ADVANTAGE: LCD, though not as much a concern as it was a year ago.
OTEHR CONSIDERATIONS
PRODUCTION SIZE AND COST
All television measurements are stated in inches and are for diagonal measurement of the screen from corner to corner - not including framing.
Both plasma and LCD TVs are becoming more readily available in larger sizes though plasma still leads the size battle by a great margin. Pioneer and LG produce 61" plasma sizes while Panasonic has a readily available 65" model. Though it is not being imported into the U.S. yet, Samsung has produced a gigantic plasma of 100 inches. Though such mammoth monitors are expensive, they exhibit none of the "kinks" one might expect with such large displays. In other words, even the largest plasma displays are reliable. Large plasma displays will consume power - try 675 watts for a 65 "display compared to around 330 watts for a 42" plasma.

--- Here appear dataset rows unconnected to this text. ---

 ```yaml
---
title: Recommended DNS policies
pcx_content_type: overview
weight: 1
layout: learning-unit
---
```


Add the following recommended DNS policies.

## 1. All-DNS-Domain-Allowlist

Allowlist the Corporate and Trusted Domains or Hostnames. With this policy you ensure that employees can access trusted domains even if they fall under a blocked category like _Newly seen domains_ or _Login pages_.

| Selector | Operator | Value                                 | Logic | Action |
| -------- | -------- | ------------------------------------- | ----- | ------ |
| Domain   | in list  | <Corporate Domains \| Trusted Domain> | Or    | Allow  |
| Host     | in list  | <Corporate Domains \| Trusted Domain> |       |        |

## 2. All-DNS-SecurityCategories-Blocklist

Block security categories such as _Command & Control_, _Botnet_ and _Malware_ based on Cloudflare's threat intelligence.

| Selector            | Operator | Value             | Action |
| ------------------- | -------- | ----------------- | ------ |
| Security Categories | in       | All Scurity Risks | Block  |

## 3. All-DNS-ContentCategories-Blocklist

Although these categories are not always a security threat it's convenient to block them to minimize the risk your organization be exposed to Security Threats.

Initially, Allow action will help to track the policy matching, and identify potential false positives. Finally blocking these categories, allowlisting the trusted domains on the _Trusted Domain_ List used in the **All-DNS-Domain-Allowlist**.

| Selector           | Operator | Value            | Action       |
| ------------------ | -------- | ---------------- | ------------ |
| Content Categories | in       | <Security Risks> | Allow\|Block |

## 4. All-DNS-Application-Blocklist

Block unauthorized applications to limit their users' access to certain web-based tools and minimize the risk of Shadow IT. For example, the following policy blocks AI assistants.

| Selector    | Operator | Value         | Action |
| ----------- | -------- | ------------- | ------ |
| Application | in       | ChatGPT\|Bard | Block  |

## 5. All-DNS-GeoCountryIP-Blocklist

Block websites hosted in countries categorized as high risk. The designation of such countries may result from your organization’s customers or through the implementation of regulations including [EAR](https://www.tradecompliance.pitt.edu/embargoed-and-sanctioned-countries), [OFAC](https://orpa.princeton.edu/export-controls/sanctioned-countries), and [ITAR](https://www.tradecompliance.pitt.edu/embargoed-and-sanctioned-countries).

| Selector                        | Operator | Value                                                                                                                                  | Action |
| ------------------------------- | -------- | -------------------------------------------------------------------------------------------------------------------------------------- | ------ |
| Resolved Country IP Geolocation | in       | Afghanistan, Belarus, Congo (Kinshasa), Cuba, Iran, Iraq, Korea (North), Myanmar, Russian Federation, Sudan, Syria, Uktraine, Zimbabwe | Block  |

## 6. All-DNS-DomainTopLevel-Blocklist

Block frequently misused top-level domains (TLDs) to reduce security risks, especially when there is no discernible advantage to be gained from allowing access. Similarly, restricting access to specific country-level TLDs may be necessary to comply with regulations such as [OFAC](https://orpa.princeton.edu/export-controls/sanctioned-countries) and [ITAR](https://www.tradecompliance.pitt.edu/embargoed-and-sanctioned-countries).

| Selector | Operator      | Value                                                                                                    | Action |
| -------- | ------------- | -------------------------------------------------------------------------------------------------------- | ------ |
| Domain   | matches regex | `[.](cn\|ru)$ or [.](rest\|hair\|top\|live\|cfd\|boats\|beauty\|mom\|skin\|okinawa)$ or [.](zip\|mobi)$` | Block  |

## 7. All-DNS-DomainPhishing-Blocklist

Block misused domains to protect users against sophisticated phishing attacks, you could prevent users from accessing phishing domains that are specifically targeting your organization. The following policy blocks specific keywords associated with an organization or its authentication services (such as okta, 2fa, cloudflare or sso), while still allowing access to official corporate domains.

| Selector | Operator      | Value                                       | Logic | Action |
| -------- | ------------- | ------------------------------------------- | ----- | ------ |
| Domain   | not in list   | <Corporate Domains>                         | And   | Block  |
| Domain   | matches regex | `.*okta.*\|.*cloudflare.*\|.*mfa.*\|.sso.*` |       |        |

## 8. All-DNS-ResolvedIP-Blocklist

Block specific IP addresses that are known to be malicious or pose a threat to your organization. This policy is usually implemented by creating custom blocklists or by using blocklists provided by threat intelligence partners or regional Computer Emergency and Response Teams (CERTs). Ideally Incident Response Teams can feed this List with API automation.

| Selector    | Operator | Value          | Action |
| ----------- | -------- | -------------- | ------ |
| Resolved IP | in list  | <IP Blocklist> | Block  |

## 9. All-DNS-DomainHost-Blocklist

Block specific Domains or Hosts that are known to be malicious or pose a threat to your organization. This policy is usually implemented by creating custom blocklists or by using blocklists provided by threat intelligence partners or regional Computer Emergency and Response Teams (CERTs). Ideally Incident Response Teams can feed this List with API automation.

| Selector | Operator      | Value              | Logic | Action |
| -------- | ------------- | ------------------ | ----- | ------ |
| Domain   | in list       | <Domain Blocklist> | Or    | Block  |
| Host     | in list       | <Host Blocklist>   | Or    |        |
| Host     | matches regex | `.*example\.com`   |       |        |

ADVANTAGE: Plasma, though the playing field is leveling. Even though production costs and retail prices have come down for both technologies, plasma still has the edge as far as production cost and capacity go.
POWER CONSUMPTION
Because LCDs use florescent backlighting to produce images, they require substantially less power to operate than plasmas do. LCD TVs consume about half the power that plasma TVs consume. The reason: Plasmas use a lot of electricity to light each and every pixel you see on a screen - even the dark ones. Though plasma manufacturers have improved voltage consumption requirements a plasma TV will consume around a third more power for the same size display.
ADVANTAGE: LCD
PRICE AND VALUE
Plasma TVs have generally enjoyed lower pricing per size vs. LCD TVs. While LCDs have nearly caught up with plasma in the 42" size, plasma still dominates in the larger size ranges. When comparing comparable Tier 1 Quality LCD with Tier 1 Plasma, the larger the size, the more the price savings by purchasing plasma. In the 46" size range a plasma currently sells for a 30% to 40% discount, while a 58" plasma may yield between 40% to 50% discount savings. Resolution is no longer an issue due to the fact that most all TVs 46" and larger are full HD 1920 X 1080 (1080p) resolution.
Our value ratings continue to be reason that plasma TVs generally receive higher marks in our overall TV ratings.
See the full Comparison Ratings Chart here.
ADVANTAGE: Plasma, especially in larger size TVs.